The North American Electric Reliability Corp. is overstating the reliability risks faced by the Midcontinent Independent System Operator, according to David Patton, president of Potomac Economics, the grid operator’s market monitor.
In its 2024 Long-Term Reliability Assessment released in December, NERC said MISO was at a high risk of having a shortfall in electricity supplies at the peak of an average summer or winter season in the next five years — the worst ranking of all North American regions.
“I’d love to work with NERC to figure out where they got their numbers from, because I don’t think they’re accurate,” Patton said Thursday during a technical conference on resource adequacy challenges in the United States held by the Federal Energy Regulatory Commission.
NERC understates MISO’s capacity for demand response, behind-the-meter generation and firm capacity imports by more than 8 GW, Patton said in written testimony to FERC. Also, NERC considered possible power plant retirements that have not occurred, according to Patton.
Potomac Economics also acts as the market monitor for the Electric Reliability Council of Texas, ISO New England and the New York Independent System Operator. “MISO is the most reliable of any of them,” Patton said. “If I was concerned about the lights going out somewhere, it would not be MISO.”
In recent winter storms, MISO exported power to neighboring grid operators to help meet their needs, Patton said, noting the exports reflected the value interconnections between grid operators can have.
Further, MISO has been vastly overestimating the power supplies it will need in coming years to meet demand for electricity, Patton said. In its 2024 Regional Resource Assessment, MISO said its footprint may need 17 GW of new resources every year for the next 20 years.
“That’s a result of a clearly flawed planning process,” Patton told FERC. In its modeling, MISO assumed utilities would build almost exclusively intermittent renewable resources, even though their reliability value under MISO’s future marginal accreditation approach will fall to close to zero, according to Patton’s testimony.
If utilities and others in MISO build hybrid renewables, storage and dispatchable resources, the annual need for new resources falls to about 2 GW to 3 GW, Patton said. Some near-term needs will likely be met by delayed power plant retirements, he said.
In the last 10 years, MISO has lost about 9.5 GW of accredited capacity, according to a chart shown by FERC Chairman Mark Christie at the conference.
Even so, MISO has adequate power supplies for now — and the pace of the decline in capacity has slowed in recent years, according to Todd Ramey, MISO senior vice president of markets and digital strategy.

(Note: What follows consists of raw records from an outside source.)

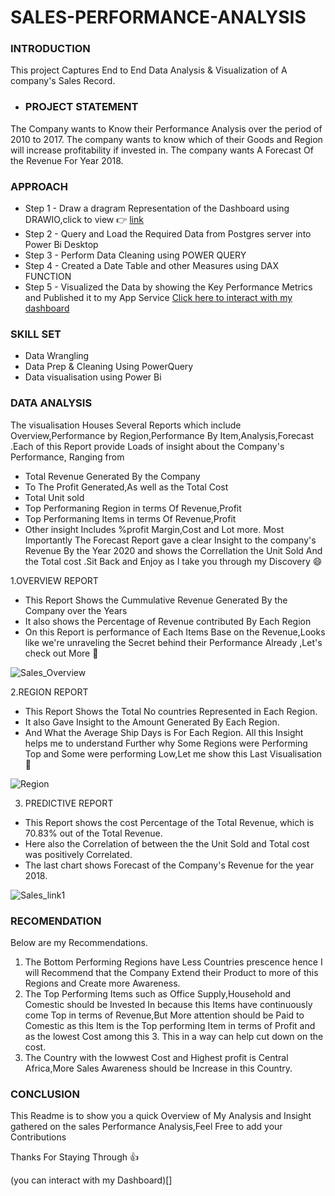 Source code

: # SALES-PERFORMANCE-ANALYSIS

### INTRODUCTION
This project Captures End to End Data Analysis & Visualization  of A company's Sales Record.


* ### PROJECT STATEMENT
The Company wants to Know their Performance Analysis over the period of 2010 to 2017.
The company wants to know which of their Goods and Region will increase profitability if invested in.
The company wants A Forecast Of the Revenue For Year 2018.

### APPROACH
* Step 1 - Draw a dragram Representation of the Dashboard using DRAWIO,click to view 👉 [link](https://app.diagrams.net/#HBumzeal%2FSALES-PERFORMANCE-ANALYSIS%2Fmain%2FUntitled%20Diagram.drawio)
* Step 2 - Query and Load the Required Data from Postgres server into Power Bi Desktop
* Step 3 - Perform Data Cleaning using POWER QUERY
* Step 4 - Created a Date Table and other Measures using DAX FUNCTION
* Step 5 - Visualized the Data by showing the Key Performance Metrics and Published it to my App Service [Click here to interact with my dashboard]()


### SKILL SET
* Data Wrangling
* Data Prep & Cleaning Using PowerQuery
* Data visualisation using Power Bi

### DATA ANALYSIS
The visualisation Houses Several Reports which include Overview,Performance by Region,Performance By Item,Analysis,Forecast .Each of this Report provide Loads of insight about the Company's Performance, Ranging from 
* Total Revenue Generated By the Company
* To The Profit Generated,As well as the Total Cost
* Total Unit sold
* Top Performaning Region in terms Of Revenue,Profit
* Top Performaning Items in terms Of Revenue,Profit 
* Other insight Includes %profit Margin,Cost and Lot more.
Most Importantly The Forecast Report gave a clear Insight  to the company's Revenue By the Year 2020 and shows the Correllation the Unit Sold And the Total cost .Sit Back and Enjoy as I take you through my Discovery 😄

1.OVERVIEW REPORT
* This Report Shows the Cummulative Revenue Generated By the Company over the Years
* It also shows the Percentage of Revenue contributed By Each Region 
* On this Report is  performance of Each Items Base on the Revenue,Looks like we're unraveling the Secret behind their Performance Already ,Let's check out More 🙂

![Sales_Overview](https://github.com/Bumzeal/SALES-PERFORMANCE-ANALYSIS/assets/78567274/0eb297fb-f022-4f6d-9364-1003a6c45f84)


2.REGION REPORT
* This Report Shows the Total No countries Represented in Each Region.
* It also Gave Insight to the Amount Generated By Each Region. 
* And What the Average Ship Days is For Each Region. 
All this Insight helps me to understand Further why Some Regions were Performing Top and Some were performing Low,Let me show this Last Visualisation 🙂

![Region](https://github.com/Bumzeal/SALES-PERFORMANCE-ANALYSIS/assets/78567274/77ab69b5-585c-4a69-a7e7-eeb4a8293e5c)


3. PREDICTIVE REPORT
* This Report shows the cost Percentage of the Total Revenue, which is 70.83% out of the Total Revenue.
* Here also the Correlation of between the the Unit Sold and Total cost was positively Correlated.
* The last chart shows Forecast of the Company's Revenue for the year 2018.

![Sales_link1](https://github.com/Bumzeal/SALES-PERFORMANCE-ANALYSIS/assets/78567274/705e2875-67e6-440a-b3a9-2b3cb789ef75)


### RECOMENDATION
Below are my Recommendations.

1. The Bottom Performing Regions have Less Countries prescence hence I will Recommend that the Company Extend their Product to more of this Regions and Create more Awareness.
2. The Top Performing Items such as Office Supply,Household and Comestic should be Invested In because this Items have continuously come Top in terms of Revenue,But More attention should be Paid to Comestic as this Item is the Top performing Item in terms of Profit and as the lowest Cost among this 3.
This in a way can help cut down on the cost.
3. The Country with the lowwest Cost and Highest profit is Central Africa,More Sales Awareness should be Increase in this Country.   


### CONCLUSION
This Readme is to show you a quick Overview of My Analysis and Insight gathered on the sales Performance Analysis,Feel Free to add your Contributions

Thanks For Staying Through 👍

(you can interact with my Dashboard)[]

“The concern looking forward still is that there’s work to do, even for next year, to still get as much added as we can, to try and keep up with load growth that we think is coming at us,” Ramey said.
However, Steven Lieberman, American Municipal Power vice president of transmission and regulatory affairs, contends that current trends in the region are unsustainable. “MISO’s [interconnection] queue is backlogged, retirements are outpacing additions and load is growing,” he said.
Grid operators should procure resources with specific attributes, such as quick start ability, fuel security and ramping capability, according to Lieberman.
MISO has recently developed a capacity market design that should facilitate long-term decisions that achieve resource adequacy, according to Patton. The market’s design elements include a prompt, seasonal framework; reliability-based demand curves; and a marginal reliability-based resource accreditation that takes effect in 2028, Patton said in his testimony.
“We think we’ve arrived at what is getting close to probably the best available market design,” Ramey said.
Data centers and load growth forecasts
In a question to a panel of mainly state utility regulators, FERC Commissioner Lindsay See asked whether it would be helpful to have some level of uniformity in load forecasting data assumptions.
Load forecasting “is such a complicated hot mess,” partly driven by uncertainty around data centers, said James Huston, Indiana Utility Regulatory Commission chairman.
“Load forecasting is a part of the process to try and look out over the 20 year horizon, but that horizon past three years is almost virtually unpredictable if a hyperscaler is involved in it,” Huston said.
Almost all data centers are developed with nondisclosure agreements, so getting information on what is happening is difficult, according to Doug Scott, Illinois Commerce Commission chairman. Hyperscalers consider multiple sites for a single project, and utilities have different approaches for determining what potential data center load is “real,” he noted.
“We really don’t know what the actual load growth is going to be,” Scott said, while calling for uniformity in load assessments, including potentially allowing MISO and other grid operators to “get behind the NDA.”
Marcus Hawkins, a Public Service Commission of Wisconsin commissioner, cautioned against having a single approach to load forecasting. “I’ve been hearing about near-term resource adequacy crises in MISO since 2015,” Hawkins said. “The RTOS and NERC don’t have the lever on resource adequacy. We do at this table. And so projections and blood red [reliability] maps that we get from NERC … that [are] not accurate, are their tools.”
If NERC and grid operators are given “a load forecast tool, it will be the first lever that is grabbed,” Hawkins said. “The load forecast will go up because their job gets easier when there’s a lot more resources on the grid, and so we have to recognize the dangers of getting that uniformity.”